The cost of interfaces is also why “modularize all the things” can be a mistake. It proliferates interfaces, and limits your ability to rapidly evolve a system. Big black boxes can create space for innovation.
What to modularize is a design problem with no easy answers, and the right boundaries depend upon goals, values, and co-evolutionary fit within the larger environment.
Modularity is how the system itself evolves
I know you think it's idealistic but evolution only builds on open formats and protocols. That's how technology layers.
(Dave Winer, 2014. Young Technologists Love Lockin?)
Modules allow us to cordon off parts of a system so that they can evolve quickly, but they are also the mechanism by which the system itself evolves.
Long before DNA was discovered, it was known that the mechanism of heredity behind biological evolution must be digital, countable, modular. Why? Evolution happens in any system with mutation, heredity, selection, and you can’t have mutation unless it is possible to add and remove parts—modularity! So, modularity is a key attribute of evolving systems.
In The Nature of Technology, W. Brian Arthur notes that modular technology has all of these properties too!
Mutation ← Changing or replacing modules
Heredity ← Composing new modules from old
Selection ← Usefulness
Technology evolves. New technologies are composed recursively from old modules, then become modules in turn. Modules are like genes for invention.
Technology, once a means of production, is becoming a chemistry.
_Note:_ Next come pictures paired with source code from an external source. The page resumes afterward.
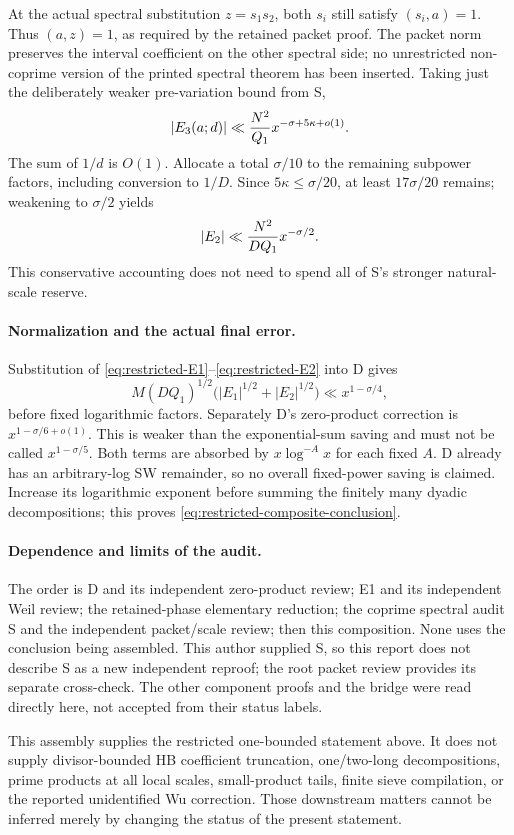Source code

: At the actual spectral substitution $z=s_1s_2$, both $s_i$ still
satisfy $(s_i,a)=1$.  Thus $(a,z)=1$, as required by the retained
packet proof.  The packet norm preserves the interval coefficient
on the other spectral side; no unrestricted non-coprime version
of the printed spectral theorem has been inserted.
Taking just the deliberately weaker pre-variation bound from S,
\[
 |E_3(a;d)|\ll {N^2\over Q_1}x^{-\sigma+5\kappa+o(1)}.
\]
The sum of $1/d$ is $O(1)$.  Allocate a total $\sigma/10$ to
the remaining subpower factors, including conversion to $1/D$.
Since $5\kappa\leq\sigma/20$, at least $17\sigma/20$ remains;
weakening to $\sigma/2$ yields
\begin{equation}\label{eq:restricted-E2}
 |E_2|\ll {N^2\over DQ_1}x^{-\sigma/2}.
\end{equation}
This conservative accounting does not need to spend all of S's
stronger natural-scale reserve.

\paragraph{Normalization and the actual final error.}
Substitution of \eqref{eq:restricted-E1}--\eqref{eq:restricted-E2}
into D gives
\[
 M(DQ_1)^{1/2}\bigl(|E_1|^{1/2}+|E_2|^{1/2}\bigr)
 \ll x^{1-\sigma/4},
\]
before fixed logarithmic factors.  Separately D's zero-product
correction is $x^{1-\sigma/6+o(1)}$.  This is weaker than the
exponential-sum saving and must not be called $x^{1-\sigma/5}$.
Both terms are absorbed by $x\log^{-A}x$ for each fixed $A$.
D already has an arbitrary-log SW remainder, so no overall
fixed-power saving is claimed.  Increase its logarithmic exponent
before summing the finitely many dyadic decompositions; this proves
\eqref{eq:restricted-composite-conclusion}.

\paragraph{Dependence and limits of the audit.}
The order is D and its independent zero-product review; E1 and its
independent Weil review; the retained-phase elementary reduction;
the coprime spectral audit S and the independent packet/scale review;
then this composition.  None uses the conclusion being assembled.
This author supplied S, so this report does not describe S as a new
independent reproof; the root packet review provides its separate
cross-check.  The other component proofs and the bridge were read
directly here, not accepted from their status labels.

This assembly supplies the restricted one-bounded statement above.
It does not supply divisor-bounded HB coefficient truncation,
one/two-long decompositions, prime products at all local scales,
small-product tails, finite sieve compilation, or the reported
unidentified Wu correction.  Those downstream matters cannot be
inferred merely by changing the status of the present statement.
We are shifting from technologies that produce fixed physical outputs to technologies whose main character is that they can be combined endlessly for fresh purposes.
(W. Brian Arthur, 2009. The Nature of Technology)
If you want to create open-ended systems, you need modularity.
Modularity in tools for thought
Here are some questions I am asking myself as I reflect on modularity…
What aspects of Subconscious should be black boxes? What aspects of the tools for thought space is undergoing rapid evolution? What parts of the system need the freedom to experiment? In what ways might this change as the space matures?
Where should we present protocols? What parts of the tools for thought space are well-understood? In what areas is it ok to evolve slowly? In what ways might this change as the space matures?
Markup is a protocol, whether specified or not. This is unavoidable. Even if your app doesn’t interface with other apps, it still talks with the rest of the world through copy/paste.
We want markup to present an interface that is useful for many different modules. This is my motivation behind Subtext, a plain text format with markdownish flavors that easily parses to a flat list of blocks.
Data formats are a protocol, whether specified or not. This is one reason we’ve been prioritizing Lindy formats like plain text. They compose well with other tools.